EXERCISE INPUTS >>
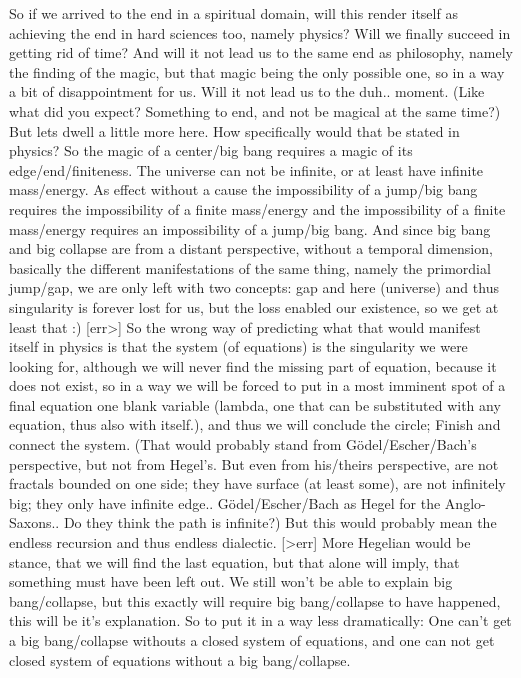 \documentclass[10pt]{book}
\begin{document}
So if we arrived to the end in a spiritual domain, will this render itself as achieving the end in hard sciences too, namely physics? Will we finally succeed in getting rid of time? And will it not lead us to the same end as philosophy, namely the finding of the magic, but that magic being the only possible one, so in a way a bit of disappointment for us. Will it not lead us to the duh.. moment. (Like what did you expect? Something to end, and not be magical at the same time?) But lets dwell a little more here. How specifically would that be stated in physics?
So the magic of a center/big bang requires a magic of its edge/end/finiteness. The universe can not be infinite, or at least have infinite mass/energy. As effect without a cause the impossibility of a jump/big bang requires the impossibility of a finite mass/energy and the impossibility of a finite mass/energy requires an impossibility of a jump/big bang. 
And since big bang and big collapse are from a distant perspective, without a temporal dimension, basically the different manifestations of the same thing, namely the primordial jump/gap, we are only left with two concepts: gap and here (universe) and thus singularity is forever lost for us, but the loss enabled our existence, so we get at least that :)
[err>] So the wrong way of predicting what that would manifest itself in physics is that the system (of equations) is the singularity we were looking for, although we will never find the missing part of equation, because it does not exist, so in a way we will be forced to put in a most imminent spot of a final equation one blank variable (lambda, one that can be substituted with any equation, thus also with itself.), and thus we will conclude the circle; Finish and connect the system.
(That would probably stand from Gödel/Escher/Bach's perspective, but not from Hegel's. But even from his/theirs perspective, are not fractals bounded on one side; they have surface (at least some), are not infinitely big; they only have infinite edge.. Gödel/Escher/Bach as Hegel for the Anglo-Saxons.. Do they think the path is infinite?) But this would probably mean the endless recursion and thus endless dialectic. [>err] More Hegelian would be stance, that we will find the last equation, but that alone will imply, that something must have been left out. We still won't be able to explain big bang/collapse, but this exactly will require big bang/collapse to have happened, this will be it's explanation.
So to put it in a way less dramatically: One can't get a big bang/collapse withouts a closed system of equations, and one can not get closed system of equations without a big bang/collapse. 
\end{document}

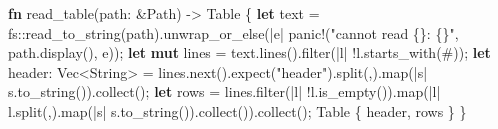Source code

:\documentclass[
  10pt,
]{article}
\newenvironment{Shaded}{}{}
\newcommand{\CharTok}[1]{\textcolor[rgb]{0.25,0.44,0.63}{#1}}
\newcommand{\DataTypeTok}[1]{\textcolor[rgb]{0.56,0.13,0.00}{#1}}
\newcommand{\KeywordTok}[1]{\textcolor[rgb]{0.00,0.44,0.13}{\textbf{#1}}}
\newcommand{\NormalTok}[1]{#1}
\newcommand{\OperatorTok}[1]{\textcolor[rgb]{0.40,0.40,0.40}{#1}}
\newcommand{\PreprocessorTok}[1]{\textcolor[rgb]{0.74,0.48,0.00}{#1}}
\newcommand{\StringTok}[1]{\textcolor[rgb]{0.25,0.44,0.63}{#1}}
\begin{document}
\begin{Shaded}
\begin{Highlighting}[]
\KeywordTok{fn}\NormalTok{ read\_table(path}\OperatorTok{:} \OperatorTok{\&}\DataTypeTok{Path}\NormalTok{) }\OperatorTok{{-}\textgreater{}}\NormalTok{ Table }\OperatorTok{\{}
    \KeywordTok{let}\NormalTok{ text }\OperatorTok{=} \PreprocessorTok{fs::}\NormalTok{read\_to\_string(path)}\OperatorTok{.}\NormalTok{unwrap\_or\_else(}\OperatorTok{|}\NormalTok{e}\OperatorTok{|} \PreprocessorTok{panic!}\NormalTok{(}\StringTok{"cannot read \{\}: \{\}"}\OperatorTok{,}\NormalTok{ path}\OperatorTok{.}\NormalTok{display()}\OperatorTok{,}\NormalTok{ e))}\OperatorTok{;}
    \KeywordTok{let} \KeywordTok{mut}\NormalTok{ lines }\OperatorTok{=}\NormalTok{ text}\OperatorTok{.}\NormalTok{lines()}\OperatorTok{.}\NormalTok{filter(}\OperatorTok{|}\NormalTok{l}\OperatorTok{|} \OperatorTok{!}\NormalTok{l}\OperatorTok{.}\NormalTok{starts\_with(}\CharTok{\textquotesingle{}\#\textquotesingle{}}\NormalTok{))}\OperatorTok{;}
    \KeywordTok{let}\NormalTok{ header}\OperatorTok{:} \DataTypeTok{Vec}\OperatorTok{\textless{}}\DataTypeTok{String}\OperatorTok{\textgreater{}} \OperatorTok{=}\NormalTok{ lines}\OperatorTok{.}\NormalTok{next()}\OperatorTok{.}\NormalTok{expect(}\StringTok{"header"}\NormalTok{)}\OperatorTok{.}\NormalTok{split(}\CharTok{\textquotesingle{},\textquotesingle{}}\NormalTok{)}\OperatorTok{.}\NormalTok{map(}\OperatorTok{|}\NormalTok{s}\OperatorTok{|}\NormalTok{ s}\OperatorTok{.}\NormalTok{to\_string())}\OperatorTok{.}\NormalTok{collect()}\OperatorTok{;}
    \KeywordTok{let}\NormalTok{ rows }\OperatorTok{=}\NormalTok{ lines}\OperatorTok{.}\NormalTok{filter(}\OperatorTok{|}\NormalTok{l}\OperatorTok{|} \OperatorTok{!}\NormalTok{l}\OperatorTok{.}\NormalTok{is\_empty())}\OperatorTok{.}\NormalTok{map(}\OperatorTok{|}\NormalTok{l}\OperatorTok{|}\NormalTok{ l}\OperatorTok{.}\NormalTok{split(}\CharTok{\textquotesingle{},\textquotesingle{}}\NormalTok{)}\OperatorTok{.}\NormalTok{map(}\OperatorTok{|}\NormalTok{s}\OperatorTok{|}\NormalTok{ s}\OperatorTok{.}\NormalTok{to\_string())}\OperatorTok{.}\NormalTok{collect())}\OperatorTok{.}\NormalTok{collect()}\OperatorTok{;}
\NormalTok{    Table }\OperatorTok{\{}\NormalTok{ header}\OperatorTok{,}\NormalTok{ rows }\OperatorTok{\}}
\OperatorTok{\}}


\end{Highlighting}
\end{Shaded}
\end{document}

WORK ORDER >> Copy each entry exactly as written. Images should not appear in the copy.

EXERCISE OUTPUT >>
 \documentclass[10pt]{book}
\begin{document}
So if we arrived to the end in a spiritual domain, will this render itself as achieving the end in hard sciences too, namely physics? Will we finally succeed in getting rid of time? And will it not lead us to the same end as philosophy, namely the finding of the magic, but that magic being the only possible one, so in a way a bit of disappointment for us. Will it not lead us to the duh.. moment. (Like what did you expect? Something to end, and not be magical at the same time?) But lets dwell a little more here. How specifically would that be stated in physics?
So the magic of a center/big bang requires a magic of its edge/end/finiteness. The universe can not be infinite, or at least have infinite mass/energy. As effect without a cause the impossibility of a jump/big bang requires the impossibility of a finite mass/energy and the impossibility of a finite mass/energy requires an impossibility of a jump/big bang. 
And since big bang and big collapse are from a distant perspective, without a temporal dimension, basically the different manifestations of the same thing, namely the primordial jump/gap, we are only left with two concepts: gap and here (universe) and thus singularity is forever lost for us, but the loss enabled our existence, so we get at least that :)
[err>] So the wrong way of predicting what that would manifest itself in physics is that the system (of equations) is the singularity we were looking for, although we will never find the missing part of equation, because it does not exist, so in a way we will be forced to put in a most imminent spot of a final equation one blank variable (lambda, one that can be substituted with any equation, thus also with itself.), and thus we will conclude the circle; Finish and connect the system.
(That would probably stand from Gödel/Escher/Bach's perspective, but not from Hegel's. But even from his/theirs perspective, are not fractals bounded on one side; they have surface (at least some), are not infinitely big; they only have infinite edge.. Gödel/Escher/Bach as Hegel for the Anglo-Saxons.. Do they think the path is infinite?) But this would probably mean the endless recursion and thus endless dialectic. [>err] More Hegelian would be stance, that we will find the last equation, but that alone will imply, that something must have been left out. We still won't be able to explain big bang/collapse, but this exactly will require big bang/collapse to have happened, this will be it's explanation.
So to put it in a way less dramatically: One can't get a big bang/collapse withouts a closed system of equations, and one can not get closed system of equations without a big bang/collapse. 
\end{document}

Source code

:\documentclass[
  10pt,
]{article}
\newenvironment{Shaded}{}{}
\newcommand{\CharTok}[1]{\textcolor[rgb]{0.25,0.44,0.63}{#1}}
\newcommand{\DataTypeTok}[1]{\textcolor[rgb]{0.56,0.13,0.00}{#1}}
\newcommand{\KeywordTok}[1]{\textcolor[rgb]{0.00,0.44,0.13}{\textbf{#1}}}
\newcommand{\NormalTok}[1]{#1}
\newcommand{\OperatorTok}[1]{\textcolor[rgb]{0.40,0.40,0.40}{#1}}
\newcommand{\PreprocessorTok}[1]{\textcolor[rgb]{0.74,0.48,0.00}{#1}}
\newcommand{\StringTok}[1]{\textcolor[rgb]{0.25,0.44,0.63}{#1}}
\begin{document}
\begin{Shaded}
\begin{Highlighting}[]
\KeywordTok{fn}\NormalTok{ read\_table(path}\OperatorTok{:} \OperatorTok{\&}\DataTypeTok{Path}\NormalTok{) }\OperatorTok{{-}\textgreater{}}\NormalTok{ Table }\OperatorTok{\{}
    \KeywordTok{let}\NormalTok{ text }\OperatorTok{=} \PreprocessorTok{fs::}\NormalTok{read\_to\_string(path)}\OperatorTok{.}\NormalTok{unwrap\_or\_else(}\OperatorTok{|}\NormalTok{e}\OperatorTok{|} \PreprocessorTok{panic!}\NormalTok{(}\StringTok{"cannot read \{\}: \{\}"}\OperatorTok{,}\NormalTok{ path}\OperatorTok{.}\NormalTok{display()}\OperatorTok{,}\NormalTok{ e))}\OperatorTok{;}
    \KeywordTok{let} \KeywordTok{mut}\NormalTok{ lines }\OperatorTok{=}\NormalTok{ text}\OperatorTok{.}\NormalTok{lines()}\OperatorTok{.}\NormalTok{filter(}\OperatorTok{|}\NormalTok{l}\OperatorTok{|} \OperatorTok{!}\NormalTok{l}\OperatorTok{.}\NormalTok{starts\_with(}\CharTok{\textquotesingle{}\#\textquotesingle{}}\NormalTok{))}\OperatorTok{;}
    \KeywordTok{let}\NormalTok{ header}\OperatorTok{:} \DataTypeTok{Vec}\OperatorTok{\textless{}}\DataTypeTok{String}\OperatorTok{\textgreater{}} \OperatorTok{=}\NormalTok{ lines}\OperatorTok{.}\NormalTok{next()}\OperatorTok{.}\NormalTok{expect(}\StringTok{"header"}\NormalTok{)}\OperatorTok{.}\NormalTok{split(}\CharTok{\textquotesingle{},\textquotesingle{}}\NormalTok{)}\OperatorTok{.}\NormalTok{map(}\OperatorTok{|}\NormalTok{s}\OperatorTok{|}\NormalTok{ s}\OperatorTok{.}\NormalTok{to\_string())}\OperatorTok{.}\NormalTok{collect()}\OperatorTok{;}
    \KeywordTok{let}\NormalTok{ rows }\OperatorTok{=}\NormalTok{ lines}\OperatorTok{.}\NormalTok{filter(}\OperatorTok{|}\NormalTok{l}\OperatorTok{|} \OperatorTok{!}\NormalTok{l}\OperatorTok{.}\NormalTok{is\_empty())}\OperatorTok{.}\NormalTok{map(}\OperatorTok{|}\NormalTok{l}\OperatorTok{|}\NormalTok{ l}\OperatorTok{.}\NormalTok{split(}\CharTok{\textquotesingle{},\textquotesingle{}}\NormalTok{)}\OperatorTok{.}\NormalTok{map(}\OperatorTok{|}\NormalTok{s}\OperatorTok{|}\NormalTok{ s}\OperatorTok{.}\NormalTok{to\_string())}\OperatorTok{.}\NormalTok{collect())}\OperatorTok{.}\NormalTok{collect()}\OperatorTok{;}
\NormalTok{    Table }\OperatorTok{\{}\NormalTok{ header}\OperatorTok{,}\NormalTok{ rows }\OperatorTok{\}}
\OperatorTok{\}}


\end{Highlighting}
\end{Shaded}
\end{document}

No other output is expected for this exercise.